Problem details:
Scan the data for "consistent" and copy each matching line.

Source material:
▼
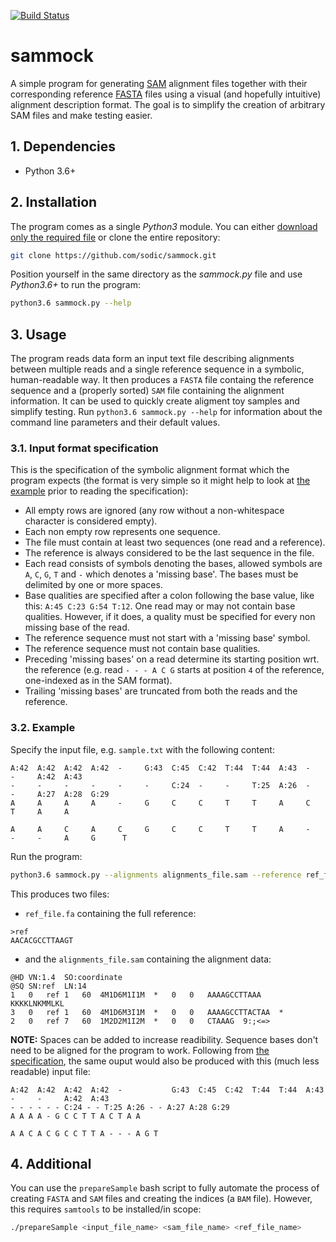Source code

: [![Build Status](https://travis-ci.org/sodic/sammock.svg?branch=master)](https://travis-ci.org/sodic/sammock)

# sammock
A simple program for generating [SAM](https://samtools.github.io/hts-specs/SAMv1.pdf) alignment files together with their corresponding reference [FASTA](https://en.wikipedia.org/wiki/FASTA_format) files using a visual (and hopefully intuitive) alignment description format. The goal is to simplify the creation of arbitrary SAM files and make testing easier. 

## 1. Dependencies
- Python 3.6+

## 2. Installation
The program comes as a single _Python3_ module. You can either <a href="sammock.py" download>download only the required file</a>  or clone the entire repository:
```bash
git clone https://github.com/sodic/sammock.git
```
Position yourself in the same directory as the _sammock.py_ file and use _Python3.6+_ to run the program:
```bash
python3.6 sammock.py --help
```
## 3. Usage
The program reads data form an input text file describing alignments between multiple reads and a single reference sequence in a symbolic, human-readable way. It then produces a `FASTA` file containg the reference sequence and a (properly sorted) `SAM` file containing the alignment information. It can be used to quickly create aligment toy samples and simplify testing. Run `python3.6 sammock.py --help` for information about the command line parameters and their default values.


### 3.1. Input format specification
This is the specification of the symbolic alignment format which the program expects (the format is very simple so it might help to look at [the example](#32-example) prior to reading the specification):
- All empty rows are ignored (any row without a non-whitespace character is considered empty).
- Each non empty row represents one sequence.
- The file must contain at least two sequences (one read and a reference).
- The reference is always considered to be the last sequence in the file.
- Each read consists of symbols denoting the bases, allowed symbols are `A`, `C`, `G`, `T` and `-` which denotes a 'missing base'. The bases must be delimited by one or more spaces.
- Base qualities are specified after a colon following the base value, like this: `A:45 C:23 G:54 T:12`. One read may or may not contain base qualities. However, if it does, a quality must be specified for every non missing base of the read.
- The reference sequence must not start with a 'missing base' symbol.
- The reference sequence must not contain base qualities.
- Preceding 'missing bases' on a read determine its starting position wrt. the reference (e.g. read `- - - A C G` starts at position `4` of the reference, one-indexed as in the SAM format).
- Trailing 'missing bases' are truncated from both the reads and the reference.

### 3.2. Example
Specify the input file, e.g. `sample.txt` with the following content:
```
A:42  A:42  A:42  A:42  -     G:43  C:45  C:42  T:44  T:44  A:43  -     -     A:42  A:43
-     -     -     -     -     -     C:24  -     -     T:25  A:26  -     -     A:27  A:28  G:29
A     A     A     A     -     G     C     C     T     T     A     C     T     A     A

A     A     C     A     C     G     C     C     T     T     A     -     -     -     A     G      T
```
Run the program:
```bash
python3.6 sammock.py --alignments alignments_file.sam --reference ref_file.fa
```
This produces two files: 
- `ref_file.fa` containing the full reference:
```
>ref
AACACGCCTTAAGT
```
- and the `alignments_file.sam` containing the alignment data:
```
@HD	VN:1.4	SO:coordinate
@SQ	SN:ref	LN:14
1	0	ref	1	60	4M1D6M1I1M	*	0	0	AAAAGCCTTAAA	KKKKLNKMMLKL
3	0	ref	1	60	4M1D6M3I1M	*	0	0	AAAAGCCTTACTAA	*
2	0	ref	7	60	1M2D2M1I2M	*	0	0	CTAAAG	9:;<=>
```

**NOTE:** Spaces can be added to increase readibility. Sequence bases don't need to be aligned for the program to work. Following from [the specification](#31-input-format-specification), the same ouput would also be produced with this (much less readable) input file:
```
A:42  A:42  A:42  A:42  -           G:43  C:45  C:42  T:44  T:44  A:43  -     -     A:42  A:43
- - - - - - C:24 - - T:25 A:26 - - A:27 A:28 G:29
A A A A - G C C T T A C T A A

A A C A C G C C T T A - - - A G T
```

## 4. Additional
You can use the `prepareSample` bash script to fully automate the process of creating `FASTA` and `SAM` files and creating the indices (a `BAM` file). However, this requires `samtools` to be installed/in scope:
```bash
./prepareSample <input_file_name> <sam_file_name> <ref_file_name>
```
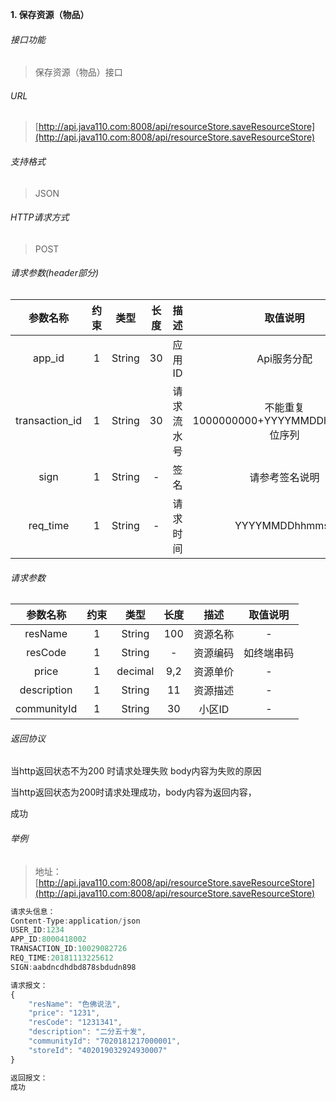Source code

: 

**1\. 保存资源（物品）**
###### 接口功能
> 保存资源（物品）接口

###### URL
> [http://api.java110.com:8008/api/resourceStore.saveResourceStore](http://api.java110.com:8008/api/resourceStore.saveResourceStore)

###### 支持格式
> JSON

###### HTTP请求方式
> POST

###### 请求参数(header部分)
|参数名称|约束|类型|长度|描述|取值说明|
| :-: | :-: | :-: | :-: | :-: | :-:|
|app_id|1|String|30|应用ID|Api服务分配                      |
|transaction_id|1|String|30|请求流水号|不能重复 1000000000+YYYYMMDDhhmmss+6位序列 |
|sign|1|String|-|签名|请参考签名说明|
|req_time|1|String|-|请求时间|YYYYMMDDhhmmss|

###### 请求参数
|参数名称|约束|类型|长度|描述|取值说明|
| :-: | :-: | :-: | :-: | :-: | :-: |
|resName|1|String|100|资源名称|-|
|resCode|1|String|-|资源编码|如终端串码|
|price|1|decimal|9,2|资源单价|-|
|description|1|String|11|资源描述|-|
|communityId|1|String|30|小区ID|-|

###### 返回协议

当http返回状态不为200 时请求处理失败 body内容为失败的原因

当http返回状态为200时请求处理成功，body内容为返回内容，

成功


###### 举例
> 地址：[http://api.java110.com:8008/api/resourceStore.saveResourceStore](http://api.java110.com:8008/api/resourceStore.saveResourceStore)

``` javascript
请求头信息：
Content-Type:application/json
USER_ID:1234
APP_ID:8000418002
TRANSACTION_ID:10029082726
REQ_TIME:20181113225612
SIGN:aabdncdhdbd878sbdudn898

请求报文：
{
	"resName": "色佛说法",
	"price": "1231",
	"resCode": "1231341",
	"description": "二分五十发",
	"communityId": "7020181217000001",
	"storeId": "402019032924930007"
}

返回报文：
成功

```
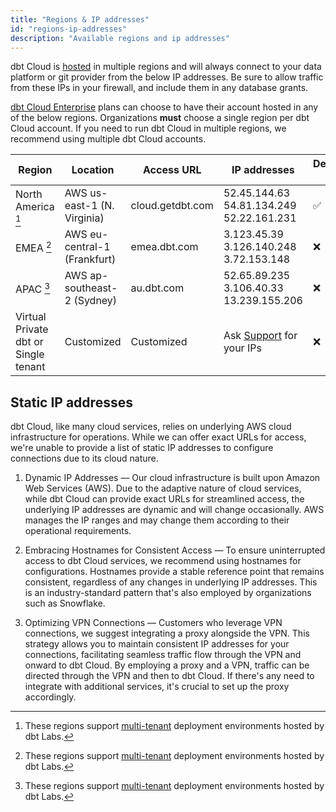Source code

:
 ```yaml
---
title: "Regions & IP addresses"
id: "regions-ip-addresses"
description: "Available regions and ip addresses"
---
```


dbt Cloud is [hosted](/docs/cloud/about-cloud/architecture) in multiple regions and will always connect to your data platform or git provider from the below IP addresses. Be sure to allow traffic from these IPs in your firewall, and include them in any database grants.

[dbt Cloud Enterprise](https://www.getdbt.com/pricing/) plans can choose to have their account hosted in any of the below regions. Organizations **must** choose a single region per dbt Cloud account. If you need to run dbt Cloud in multiple regions, we recommend using multiple dbt Cloud accounts. 


| Region | Location | Access URL | IP addresses | Developer plan | Team plan | Enterprise plan |
|--------|----------|------------|--------------|----------------|-----------|-----------------|
| North America [^1] | AWS us-east-1 (N. Virginia) | cloud.getdbt.com | 52.45.144.63 <br /> 54.81.134.249 <br />52.22.161.231 | ✅ | ✅ | ✅ |
| EMEA [^1] | AWS eu-central-1	(Frankfurt) | emea.dbt.com | 3.123.45.39 <br /> 3.126.140.248 <br /> 3.72.153.148 | ❌ | ❌ | ✅ |
| APAC  [^1] | 	AWS ap-southeast-2  (Sydney)| au.dbt.com | 52.65.89.235 <br /> 3.106.40.33 <br /> 13.239.155.206 <br />| ❌ | ❌ | ✅ |
| Virtual Private dbt or Single tenant | Customized |  Customized | Ask [Support](/community/resources/getting-help#dbt-cloud-support) for your IPs | ❌ | ❌ | ✅ |


[^1]: These regions support [multi-tenant](/docs/cloud/about-cloud/tenancy) deployment environments hosted by dbt Labs.

## Static IP addresses

dbt Cloud, like many cloud services, relies on underlying AWS cloud infrastructure for operations. While we can offer exact URLs for access, we're unable to provide a list of static IP addresses to configure connections due to its cloud nature.

1. Dynamic IP Addresses &mdash; Our cloud infrastructure is built upon Amazon Web Services (AWS). Due to the adaptive nature of cloud services, while dbt Cloud can provide exact URLs for streamlined access, the underlying IP addresses are dynamic and will change occasionally. AWS manages the IP ranges and may change them according to their operational requirements.

2. Embracing Hostnames for Consistent Access &mdash; To ensure uninterrupted access to dbt Cloud services, we recommend using hostnames for configurations. Hostnames provide a stable reference point that remains consistent, regardless of any changes in underlying IP addresses. This is an industry-standard pattern that's also employed by organizations such as Snowflake.

3. Optimizing VPN Connections &mdash; Customers who leverage VPN connections, we suggest integrating a proxy alongside the VPN. This strategy allows you to maintain consistent IP addresses for your connections, facilitating seamless traffic flow through the VPN and onward to dbt Cloud. By employing a proxy and a VPN, traffic can be directed through the VPN and then to dbt Cloud. If there's any need to integrate with additional services, it's crucial to set up the proxy accordingly.
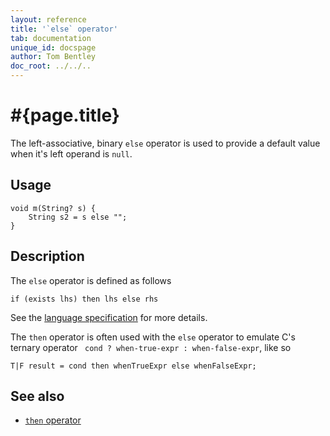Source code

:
 ```yaml
---
layout: reference
title: '`else` operator'
tab: documentation
unique_id: docspage
author: Tom Bentley
doc_root: ../../..
---
```


# #{page.title}

The left-associative, binary `else` operator is used to provide a default value
when it's left operand is `null`.

## Usage 

    void m(String? s) {
        String s2 = s else "";
    }

## Description

The `else` operator is defined as follows

<!-- check:none -->
    if (exists lhs) then lhs else rhs

See the [language specification](#{page.doc_root}/#{site.urls.spec_relative}#conditionals) for more details.

The `then` operator is often used with the `else` operator to emulate
C's ternary operator ` cond ? when-true-expr : when-false-expr`, like so

    T|F result = cond then whenTrueExpr else whenFalseExpr;


## See also

* [`then` operator](../then)
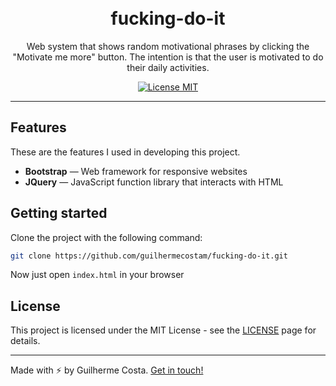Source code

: <h1 align="center">
<br>
fucking-do-it
</h1>

<p align="center">Web system that shows random motivational phrases by clicking the "Motivate me more" button. The intention is that the user is motivated to do their daily activities.</p>

<p align="center">
  <a href="https://opensource.org/licenses/MIT">
    <img src="https://img.shields.io/badge/License-MIT-blue.svg" alt="License MIT">
  </a>
</p>

<hr />

## Features

These are the features I used in developing this project.

- **Bootstrap** — Web framework for responsive websites
- **JQuery** — JavaScript function library that interacts with HTML

## Getting started

Clone the project with the following command:

```sh
git clone https://github.com/guilhermecostam/fucking-do-it.git
```

Now just open `index.html` in your browser

## License

This project is licensed under the MIT License - see the [LICENSE](https://github.com/guilhermecostam/fucking-do-it/blob/master/LICENSE) page for details.

---

Made with :zap: by Guilherme Costa. [Get in touch!](https://www.linkedin.com/in/guilhermecostam/)
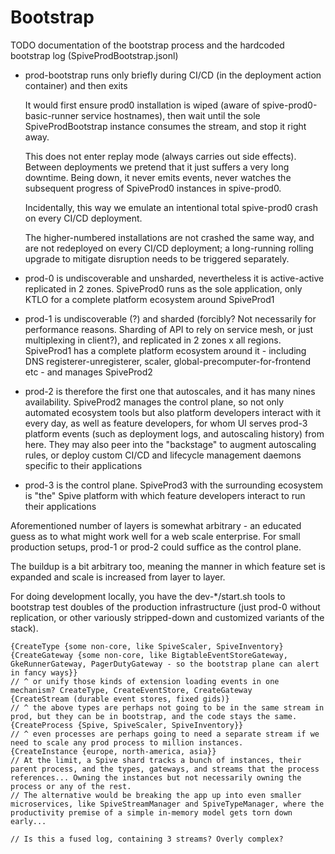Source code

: # Bootstrap

TODO documentation of the bootstrap process and the hardcoded bootstrap log (SpiveProdBootstrap.jsonl)

* prod-bootstrap runs only briefly during CI/CD (in the deployment action container) and then exits

  It would first ensure prod0 installation is wiped (aware of spive-prod0-basic-runner service hostnames), then wait until the sole SpiveProdBootstrap instance consumes the stream, and stop it right away.

  This does not enter replay mode (always carries out side effects). Between deployments we pretend that it just suffers a very long downtime. Being down, it never emits events, never watches the subsequent progress of SpiveProd0 instances in spive-prod0.

  Incidentally, this way we emulate an intentional total spive-prod0 crash on every CI/CD deployment.

  The higher-numbered installations are not crashed the same way, and are not redeployed on every CI/CD deployment; a long-running rolling upgrade to mitigate disruption needs to be triggered separately.

* prod-0 is undiscoverable and unsharded, nevertheless it is active-active replicated in 2 zones. SpiveProd0 runs as the sole application, only KTLO for a complete platform ecosystem around SpiveProd1
* prod-1 is undiscoverable (?) and sharded (forcibly? Not necessarily for performance reasons. Sharding of API to rely on service mesh, or just multiplexing in client?), and replicated in 2 zones x all regions. SpiveProd1 has a complete platform ecosystem around it - including DNS registerer-unregisterer, scaler, global-precomputer-for-frontend etc - and manages SpiveProd2
* prod-2 is therefore the first one that autoscales, and it has many nines availability. SpiveProd2 manages the control plane, so not only automated ecosystem tools but also platform developers interact with it every day, as well as feature developers, for whom UI serves prod-3 platform events (such as deployment logs, and autoscaling history) from here. They may also peer into the "backstage" to augment autoscaling rules, or deploy custom CI/CD and lifecycle management daemons specific to their applications
* prod-3 is the control plane. SpiveProd3 with the surrounding ecosystem is "the" Spive platform with which feature developers interact to run their applications

Aforementioned number of layers is somewhat arbitrary - an educated guess as to what might work well for a web scale enterprise. For small production setups, prod-1 or prod-2 could suffice as the control plane.

The buildup is a bit arbitrary too, meaning the manner in which feature set is expanded and scale is increased from layer to layer.

For doing development locally, you have the dev-*/start.sh tools to bootstrap test doubles of the production infrastructure (just prod-0 without replication, or other variously stripped-down and customized variants of the stack).

```
{CreateType {some non-core, like SpiveScaler, SpiveInventory}
{CreateGateway {some non-core, like BigtableEventStoreGateway, GkeRunnerGateway, PagerDutyGateway - so the bootstrap plane can alert in fancy ways}}
// ^ or unify those kinds of extension loading events in one mechanism? CreateType, CreateEventStore, CreateGateway
{CreateStream (durable event stores, fixed gids)}
// ^ the above types are perhaps not going to be in the same stream in prod, but they can be in bootstrap, and the code stays the same.
{CreateProcess {Spive, SpiveScaler, SpiveInventory}}
// ^ even processes are perhaps going to need a separate stream if we need to scale any prod process to million instances.
{CreateInstance {europe, north-america, asia}}
// At the limit, a Spive shard tracks a bunch of instances, their parent process, and the types, gateways, and streams that the process references... Owning the instances but not necessarily owning the process or any of the rest.
// The alternative would be breaking the app up into even smaller microservices, like SpiveStreamManager and SpiveTypeManager, where the productivity premise of a simple in-memory model gets torn down early...

// Is this a fused log, containing 3 streams? Overly complex?
```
▲
The completed task:
2. Embracing Hostnames for Consistent Access &mdash; To ensure uninterrupted access to dbt Cloud services, we recommend using hostnames for configurations. Hostnames provide a stable reference point that remains consistent, regardless of any changes in underlying IP addresses. This is an industry-standard pattern that's also employed by organizations such as Snowflake.
3. Optimizing VPN Connections &mdash; Customers who leverage VPN connections, we suggest integrating a proxy alongside the VPN. This strategy allows you to maintain consistent IP addresses for your connections, facilitating seamless traffic flow through the VPN and onward to dbt Cloud. By employing a proxy and a VPN, traffic can be directed through the VPN and then to dbt Cloud. If there's any need to integrate with additional services, it's crucial to set up the proxy accordingly.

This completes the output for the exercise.